BOC customized to ex-military men?
Appointed last April 23, Bureau of Customs commissioner Alberto Lina will stay as head of this agency for barely a year and two months. As a coterminous official, Lina will have to submit his courtesy resignation to whoever is elected to take over from President Benigno “Noy” Aquino III.
Lina, along with other presidential appointees, must resign – not necessarily on the same day – when President Aquino steps down from office on June 30, 2016. Lina and the other Aquino appointed officials in all government agencies will remain in their respective offices until such time the new president names his own appointees.
Lina once headed Air21, a customs forwarder and brokering company he put up more than two decades ago. His heading Customs is actually a second-take for him.
He was first appointed as Customs chief in February, 2005 during the term of former President Gloria Macapagal-Arroyo. Lina, however, joined his boss, Finance Secretary Cesar Purisima and eight other Arroyo officials who resigned en masse. They were later collectively called as “Hyatt 10.”

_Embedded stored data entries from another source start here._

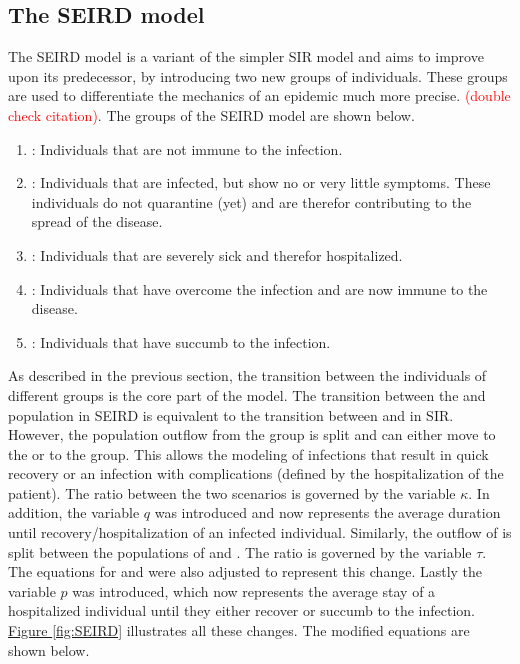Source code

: \subsection{The SEIRD model}
\label{sec:SEIRD}
The SEIRD model is a variant of the simpler SIR model\cite{knodel20173d} and aims to improve upon its predecessor, by
introducing two new groups of individuals. These groups are used to differentiate the mechanics of an epidemic much
more precise.
\textcolor{red}{(double check citation)}. %
The groups of the SEIRD model are shown below.

\begin{enumerate}[label=$\bullet$]
	\item {}: Individuals that are not immune to the infection.
	\item {}: Individuals that are infected, but show no or very little symptoms. These individuals
		do not quarantine (yet) and are therefor contributing to the spread of the disease.
	\item {}: Individuals that are severely sick and therefor hospitalized.
	\item {}: Individuals that  have overcome the infection and are now immune to the disease.
	\item {}: Individuals that have succumb to the infection.
\end{enumerate}


As described in the previous section, the transition between the individuals of different groups is the core
part of the model. The transition between the  and  population in SEIRD is equivalent to the transition
between  and  in SIR. However, the population outflow from the  group is split and can either move
to the  or to the  group. This allows the modeling of infections that result in quick recovery or an infection
with complications (defined by the hospitalization of the patient). The ratio between the two scenarios is governed by the variable
$\kappa$. In addition, the variable $q$ was introduced and now represents the average duration until recovery/hospitalization of an
infected individual. Similarly, the outflow of  is split between the populations of  and . The ratio is governed
by the variable $\tau$. The equations for  and  were also adjusted to represent this change. Lastly the variable $p$ was
introduced, which now represents the average stay of a hospitalized individual until they either recover or succumb to the infection.
\hyperref[fig:SEIRD]{Figure \ref*{fig:SEIRD}} illustrates all these changes. The modified equations are shown below.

So Lina was a natural choice for Purisima who convinced him to return to the Customs bureau. Lina was appointed to replace erstwhile Customs chief John Sevilla. President Aquino named Lina immediately after accepting Sevilla’s resignation. It would be recalled that Sevilla created quite a stir in media when he claimed “politics” had something to do with his resignation, but he subsequently backtracked.
Come to think of it, Lina would be the third Customs commissioner to serve in the Aquino administration. The first Customs chief of P-Noy was former Muntinlupa City Rep.Rozzano “Ruffy” Biazon. Although he served the longest stint as Customs chief, Biazon’s exit was also attended by a string of controversies, foremost of which was triggered by President Aquino’ tirades against the graft-ridden agency in his penultimate state of the nation address in Congress last year.

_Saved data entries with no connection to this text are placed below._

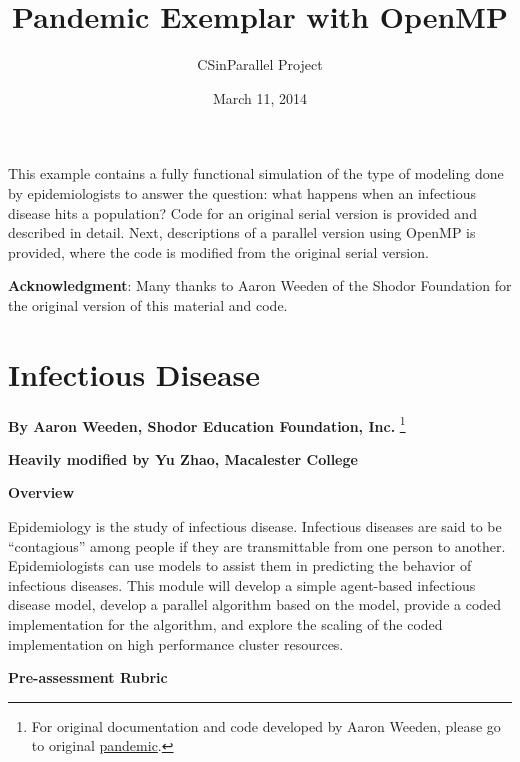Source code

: \documentclass[letterpaper,10pt,openany,oneside]{sphinxmanual}
\title{Pandemic Exemplar with OpenMP}
\date{March 11, 2014}
\author{CSinParallel Project}
\begin{document}
\maketitle
\tableofcontents
{}\label{index::doc}


This example contains a fully functional simulation of the type of modeling done by epidemiologists to answer the question: what happens when an infectious disease hits a population?  Code for an original serial version is provided and described in detail.  Next, descriptions of a parallel version using OpenMP is provided, where the code is modified from the original serial version.

\textbf{Acknowledgment}: Many thanks to Aaron Weeden of the Shodor Foundation for the original version of this material and code.


\chapter{Infectious Disease}
\label{0-Introduction/introduction:pandemic-modeling-exemplar-using-openmp}\label{0-Introduction/introduction:infectious-disease}\label{0-Introduction/introduction::doc}
\textbf{By Aaron Weeden, Shodor Education Foundation, Inc.} \footnote{
For original documentation and code developed by Aaron Weeden, please go to original \href{http://www.shodor.org/petascale/materials/UPModules/infectiousDisease/}{pandemic}.
}

\textbf{Heavily modified by Yu Zhao, Macalester College}

\textbf{Overview}

Epidemiology is the study of infectious disease. Infectious diseases are
said to be “contagious” among people if they are transmittable from one
person to another. Epidemiologists can use models to assist them in
predicting the behavior of infectious diseases. This module will develop
a simple agent-based infectious disease model, develop a parallel
algorithm based on the model, provide a coded implementation for the
algorithm, and explore the scaling of the coded implementation on high
performance cluster resources.

\textbf{Pre-assessment Rubric}
\end{document}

Stoked by Sevilla’s claims of politics, Lina thus began his very short stint at the Customs bureau amid political controversy. It is widely known in political circles that Lina purportedly gave a handsome contribution to the campaign kitty of then senator Aquino as the Liberal Party (LP) presidential standard-bearer and his defeated running-mate, former senator Manuel Roxas II during the May, 2010 elections.

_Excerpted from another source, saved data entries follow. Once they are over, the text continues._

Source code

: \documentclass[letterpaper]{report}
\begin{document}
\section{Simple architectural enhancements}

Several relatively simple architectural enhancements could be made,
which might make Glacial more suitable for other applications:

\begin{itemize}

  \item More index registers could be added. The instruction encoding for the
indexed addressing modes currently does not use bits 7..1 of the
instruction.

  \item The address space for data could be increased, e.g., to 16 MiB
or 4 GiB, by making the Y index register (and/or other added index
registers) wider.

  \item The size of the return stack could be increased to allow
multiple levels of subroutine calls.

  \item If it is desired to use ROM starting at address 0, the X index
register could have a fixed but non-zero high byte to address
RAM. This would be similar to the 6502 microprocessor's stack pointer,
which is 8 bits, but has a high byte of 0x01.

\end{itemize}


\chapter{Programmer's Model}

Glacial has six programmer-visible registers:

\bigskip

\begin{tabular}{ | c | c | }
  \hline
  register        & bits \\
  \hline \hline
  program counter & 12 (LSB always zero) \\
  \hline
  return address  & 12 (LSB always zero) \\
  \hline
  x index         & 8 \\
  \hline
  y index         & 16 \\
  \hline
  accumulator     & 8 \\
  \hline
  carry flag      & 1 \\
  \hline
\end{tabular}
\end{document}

Appearing last Wednesday as featured guest in our weekly Kapihan sa Manila Bay at Luneta Hotel, Lina merely shrugged off these old issues being raised anew against him. He vowed to rather seek ways to make Customs an efficient and less graft-prone “24/7” agency of the government.
Being once in a brokering business himself, Lina admitted the systems and procedures at the bureau leave much to be desired. He noted the use of X-rays and pre-shipment inspection schemes are some of the measures intended to eliminate the perennial problem of port congestion.
Customs started implementing last Oct.1 the Terminal Appointments Booking System that would essentially reduce port congestion and at the same time lessen traffic in Metro Manila with the spread of the 24-hour period for some 8,000 container trucks to pick up and transfer their load to various points of destination.
For the medium-term, Lina looks forward to the passage soon into law of the proposed Customs Modernization and Tariff Act (CMTA) bill as something that would help him implement institutional reforms for the agency. Lina said he was assured by authors of the CMTA bill that it would likely be approved by the 16th Congress before this year ends.
The Senate version of the CMTA bill authored by Sen. Sonny Angara is up for approval on second reading while the House version, authored by OWWA party-list Rep. Sharon Garin, is calendared for approval on third reading.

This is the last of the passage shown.